An attacker sends a crafted HTTP POST request to /goform/setMacFilterCfg with an oversized deviceList parameter. The malformed payload overflows the stack buffer in sub_46A2AC, overwriting saved return addresses. On success, the device crashes, reboots, or executes attacker-controlled code with the privileges of the web management process — typically root on consumer routers. Technical details and a working PoC are available in the GitHub PoC Exploit Script and the VulDB entry #320267.

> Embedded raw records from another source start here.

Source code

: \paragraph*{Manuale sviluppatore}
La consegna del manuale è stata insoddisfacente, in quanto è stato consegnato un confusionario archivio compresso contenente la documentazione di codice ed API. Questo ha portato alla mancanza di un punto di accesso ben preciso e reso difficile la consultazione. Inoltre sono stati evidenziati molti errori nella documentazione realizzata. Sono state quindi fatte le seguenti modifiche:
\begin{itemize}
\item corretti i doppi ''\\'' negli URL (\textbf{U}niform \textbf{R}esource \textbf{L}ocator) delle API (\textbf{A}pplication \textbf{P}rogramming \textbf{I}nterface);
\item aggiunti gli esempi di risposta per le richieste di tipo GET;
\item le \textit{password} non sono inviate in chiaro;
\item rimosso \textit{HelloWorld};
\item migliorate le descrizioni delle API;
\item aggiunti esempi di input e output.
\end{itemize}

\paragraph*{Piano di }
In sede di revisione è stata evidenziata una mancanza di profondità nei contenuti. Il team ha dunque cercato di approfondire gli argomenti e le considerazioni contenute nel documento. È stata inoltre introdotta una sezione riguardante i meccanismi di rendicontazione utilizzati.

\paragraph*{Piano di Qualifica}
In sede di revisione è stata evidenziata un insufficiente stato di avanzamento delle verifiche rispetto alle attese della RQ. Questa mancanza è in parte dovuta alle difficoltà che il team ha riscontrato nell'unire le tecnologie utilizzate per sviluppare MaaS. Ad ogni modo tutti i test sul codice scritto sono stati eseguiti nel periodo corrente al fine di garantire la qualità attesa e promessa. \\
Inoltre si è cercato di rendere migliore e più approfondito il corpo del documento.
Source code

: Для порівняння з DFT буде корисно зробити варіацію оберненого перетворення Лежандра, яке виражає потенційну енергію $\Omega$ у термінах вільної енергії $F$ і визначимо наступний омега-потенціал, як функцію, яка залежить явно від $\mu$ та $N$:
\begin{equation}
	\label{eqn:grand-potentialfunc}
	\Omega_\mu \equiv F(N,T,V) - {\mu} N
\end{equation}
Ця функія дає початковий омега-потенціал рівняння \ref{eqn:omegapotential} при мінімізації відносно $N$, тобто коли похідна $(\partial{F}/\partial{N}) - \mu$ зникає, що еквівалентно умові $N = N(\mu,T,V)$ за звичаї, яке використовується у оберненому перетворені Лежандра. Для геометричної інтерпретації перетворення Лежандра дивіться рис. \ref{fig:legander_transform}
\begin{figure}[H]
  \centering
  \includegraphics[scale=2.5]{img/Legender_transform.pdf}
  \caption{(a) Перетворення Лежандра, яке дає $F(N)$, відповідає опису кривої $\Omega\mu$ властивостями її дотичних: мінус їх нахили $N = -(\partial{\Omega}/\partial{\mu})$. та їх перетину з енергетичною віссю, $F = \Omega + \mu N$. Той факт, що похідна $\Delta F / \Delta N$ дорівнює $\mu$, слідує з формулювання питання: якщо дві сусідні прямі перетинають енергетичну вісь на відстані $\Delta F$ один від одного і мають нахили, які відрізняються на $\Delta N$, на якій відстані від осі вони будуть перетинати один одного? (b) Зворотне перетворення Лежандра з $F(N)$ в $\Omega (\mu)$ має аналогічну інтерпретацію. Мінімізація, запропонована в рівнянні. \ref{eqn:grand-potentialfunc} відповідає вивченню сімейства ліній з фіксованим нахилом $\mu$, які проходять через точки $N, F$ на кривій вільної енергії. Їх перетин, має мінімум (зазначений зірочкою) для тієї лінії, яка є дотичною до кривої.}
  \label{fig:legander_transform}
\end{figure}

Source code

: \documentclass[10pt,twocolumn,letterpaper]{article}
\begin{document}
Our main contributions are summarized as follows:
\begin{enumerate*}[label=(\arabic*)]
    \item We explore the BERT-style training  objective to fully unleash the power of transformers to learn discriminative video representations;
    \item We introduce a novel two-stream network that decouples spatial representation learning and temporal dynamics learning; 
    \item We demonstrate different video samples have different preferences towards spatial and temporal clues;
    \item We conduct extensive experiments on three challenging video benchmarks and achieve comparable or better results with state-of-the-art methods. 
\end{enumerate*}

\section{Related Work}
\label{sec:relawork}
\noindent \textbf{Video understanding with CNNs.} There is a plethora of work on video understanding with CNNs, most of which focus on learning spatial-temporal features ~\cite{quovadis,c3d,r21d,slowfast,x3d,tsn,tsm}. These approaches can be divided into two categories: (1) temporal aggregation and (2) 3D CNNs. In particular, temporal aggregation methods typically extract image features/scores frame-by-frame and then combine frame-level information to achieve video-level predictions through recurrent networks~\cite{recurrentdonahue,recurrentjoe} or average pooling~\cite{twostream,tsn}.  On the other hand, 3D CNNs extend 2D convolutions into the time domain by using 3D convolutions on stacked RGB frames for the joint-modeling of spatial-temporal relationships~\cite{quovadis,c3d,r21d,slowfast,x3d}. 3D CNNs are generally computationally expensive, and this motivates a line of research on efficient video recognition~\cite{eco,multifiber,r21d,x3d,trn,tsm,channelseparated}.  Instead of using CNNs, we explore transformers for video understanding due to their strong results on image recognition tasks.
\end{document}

Detection Methods for CVE-2025-9046

Indicators of Compromise

  • HTTP POST requests to /goform/setMacFilterCfg containing abnormally long deviceList parameter values
  • Unexpected reboots, crashes, or restarts of the httpd process on Tenda AC20 routers
  • Outbound connections from the router to unknown hosts following web management requests
  • Web management interface returning malformed responses or timing out after specific requests

Detection Strategies

  • Inspect HTTP traffic to router management interfaces for setMacFilterCfg requests with deviceList payloads exceeding typical MAC address list lengths
  • Deploy network intrusion detection signatures matching the published PoC payload patterns targeting /goform/setMacFilterCfg
  • Monitor router syslog output for segmentation faults or watchdog-triggered reboots correlated with web requests

Monitoring Recommendations

  • Log all administrative access attempts to the Tenda AC20 web interface and alert on requests from untrusted source IPs
  • Track router uptime and process restart events to identify exploitation attempts that crash the device
  • Restrict and audit access to the LAN-side management interface, blocking WAN-side exposure entirely

How to Mitigate CVE-2025-9046

Immediate Actions Required

  • Disable remote (WAN-side) web management on all Tenda AC20 devices and restrict the admin interface to trusted internal hosts
  • Change default administrator credentials and rotate any shared passwords that may be known to attackers
  • Segment vulnerable AC20 routers away from sensitive network assets until a vendor patch is available
  • Monitor the Tenda Official Site for firmware updates addressing this vulnerability

Patch Information

As of the last NVD update on 2026-06-17, no vendor security advisory or patched firmware has been published for CVE-2025-9046. Administrators should consult the VulDB entry #320267 and the Tenda Official Site for forthcoming firmware releases. Given the lack of a vendor fix and the public availability of an exploit script, replacement with a supported router is recommended for high-risk environments.

Workarounds

  • Block external access to TCP port 80/443 on the router's WAN interface using upstream firewall rules
  • Restrict LAN-side access to the /goform/setMacFilterCfg endpoint through ACLs where the router supports them
  • Place the affected router behind a network segmentation boundary that limits which clients can reach the management interface
  • Consider replacing the Tenda AC20 with a device that receives active security maintenance
bash
# Example upstream firewall rule to block WAN-side access to router management
iptables -A FORWARD -p tcp -d <router_wan_ip> --dport 80 -j DROP
iptables -A FORWARD -p tcp -d <router_wan_ip> --dport 443 -j DROP

# Restrict LAN management access to a specific admin host
iptables -A FORWARD -p tcp -s <admin_host_ip> -d <router_lan_ip> --dport 80 -j ACCEPT
iptables -A FORWARD -p tcp -d <router_lan_ip> --dport 80 -j DROP

Disclaimer: This content was generated using AI. While we strive for accuracy, please verify critical information with official sources.